PROBLEM: Throughout the listing below, copy each line containing "entrambe".
--- TASK INPUTS Enclosed Below ---
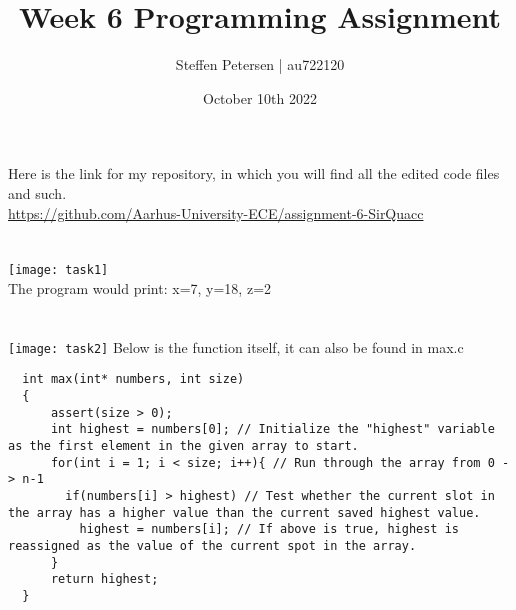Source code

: \documentclass{article}
\title{Week 6 Programming Assignment}
\author{Steffen Petersen | au722120}
\date{October 10th 2022}
\begin{document}

\maketitle
\vspace{5pt}
\noindent Here is the link for my repository, in which you will find all the edited code files and such.\\
\url{https://github.com/Aarhus-University-ECE/assignment-6-SirQuacc}
\section{}
\texttt{[image: task1]}
\vspace{2pt}\\
The program would print: x=7, y=18, z=2
\pagebreak

\section{}
\texttt{[image: task2]}
\vspace{2pt}
Below is the function itself, it can also be found in max.c
\begin{lstlisting}
  int max(int* numbers, int size)
  {
      assert(size > 0);
      int highest = numbers[0]; // Initialize the "highest" variable as the first element in the given array to start.
      for(int i = 1; i < size; i++){ // Run through the array from 0 -> n-1
        if(numbers[i] > highest) // Test whether the current slot in the array has a higher value than the current saved highest value.
          highest = numbers[i]; // If above is true, highest is reassigned as the value of the current spot in the array.
      }
      return highest;
  }
\end{lstlisting}
\pagebreak
\end{document}
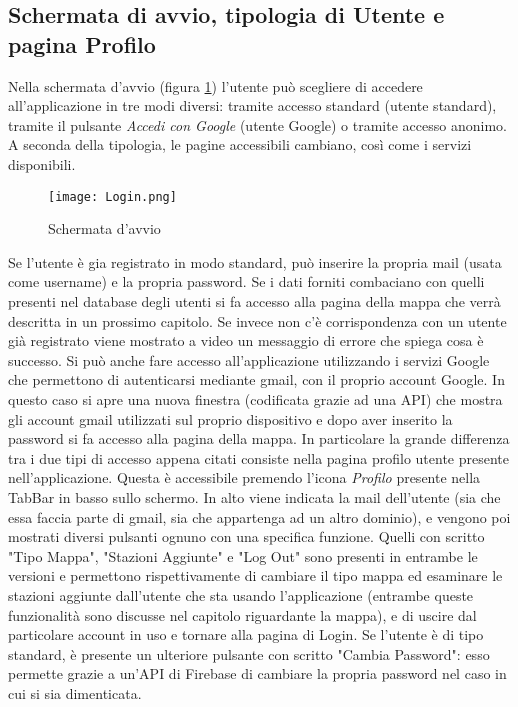 \subsection{Schermata di avvio, tipologia di Utente e pagina Profilo}
Nella schermata d'avvio (figura \ref{login}) l'utente può scegliere di accedere
all'applicazione in tre modi diversi: tramite accesso standard (utente
standard), tramite il pulsante \textit{Accedi con Google} (utente Google) o
tramite accesso anonimo. A seconda della tipologia, le pagine accessibili
cambiano, così come i servizi disponibili.
\begin{figure}[h!]
    \centering
    \texttt{[image: Login.png]}
    \caption{Schermata d'avvio}
    \label{login}
\end{figure}
Se l'utente è gia registrato in modo standard, può inserire la propria mail
(usata come username) e la propria password. Se i dati forniti combaciano con
quelli presenti nel database degli utenti si fa accesso alla pagina della mappa
che verrà descritta in un prossimo capitolo. Se invece non c'è corrispondenza
con un utente già registrato viene mostrato a video un messaggio di errore che
spiega cosa è successo. \newline
Si può anche fare accesso all'applicazione utilizzando i servizi Google che
permettono di autenticarsi mediante gmail, con il proprio
account Google. In questo caso si apre una nuova finestra (codificata grazie ad
una API) che mostra gli account gmail utilizzati sul proprio dispositivo e dopo
aver inserito la password si fa accesso alla pagina della mappa. In particolare
la grande differenza tra i due tipi di accesso appena citati consiste nella
pagina profilo utente presente nell'applicazione. Questa è accessibile premendo
l'icona \textit{Profilo} presente nella TabBar in basso sullo schermo. In alto
viene indicata la mail dell'utente (sia che essa faccia parte di gmail, sia che appartenga
ad un altro dominio), e vengono poi mostrati diversi pulsanti ognuno con una
specifica funzione. Quelli con scritto "Tipo Mappa", "Stazioni Aggiunte" e "Log
Out" sono presenti in entrambe le versioni e permettono rispettivamente di
cambiare il tipo mappa ed esaminare le stazioni aggiunte dall'utente che sta
usando l'applicazione (entrambe queste funzionalità sono discusse nel capitolo
riguardante la mappa), e di uscire dal particolare account in uso e tornare alla
pagina di Login. Se l'utente è di tipo standard, è presente un ulteriore
pulsante con scritto "Cambia Password": esso permette grazie a un'API di
Firebase di cambiare la propria password nel caso in cui si sia dimenticata.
--- End of Enclosed TASK INPUTS ---
RESULT OF THIS TASK:
Out" sono presenti in entrambe le versioni e permettono rispettivamente di
usando l'applicazione (entrambe queste funzionalità sono discusse nel capitolo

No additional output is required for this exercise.